:: PROBLEM DETAILS ::
Copy the records below exactly, leaving out any pictures.

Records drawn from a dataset
◆ ◆ ◆

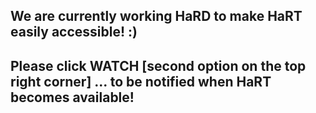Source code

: 

## We are currently working HaRD to make HaRT easily accessible! :)
## Please click WATCH [second option on the top right corner] ... to be notified when HaRT becomes available! 

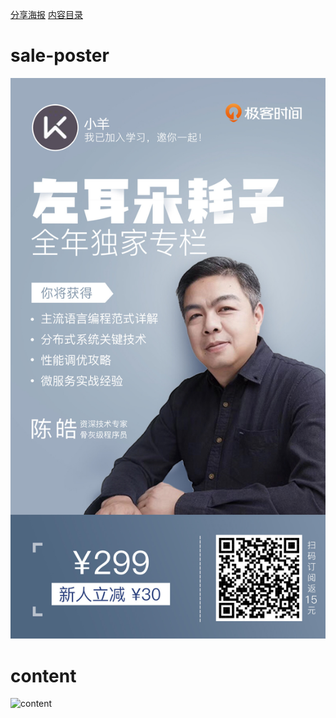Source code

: 
[分享海报](#sale-poster)
[内容目录](#content)

# sale-poster

![sale-poster](../img/48-sale-poster.jpg)
# content
![content](../img/48-content.jpg)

◆ ◆ ◆

:: ANSWER TO THIS TASK ::
Source code

: 

## We are currently working HaRD to make HaRT easily accessible! :)
## Please click WATCH [second option on the top right corner] ... to be notified when HaRT becomes available! 

Source code

: 
[分享海报](#sale-poster)
[内容目录](#content)

# sale-poster

![sale-poster](../img/48-sale-poster.jpg)
# content
![content](../img/48-content.jpg)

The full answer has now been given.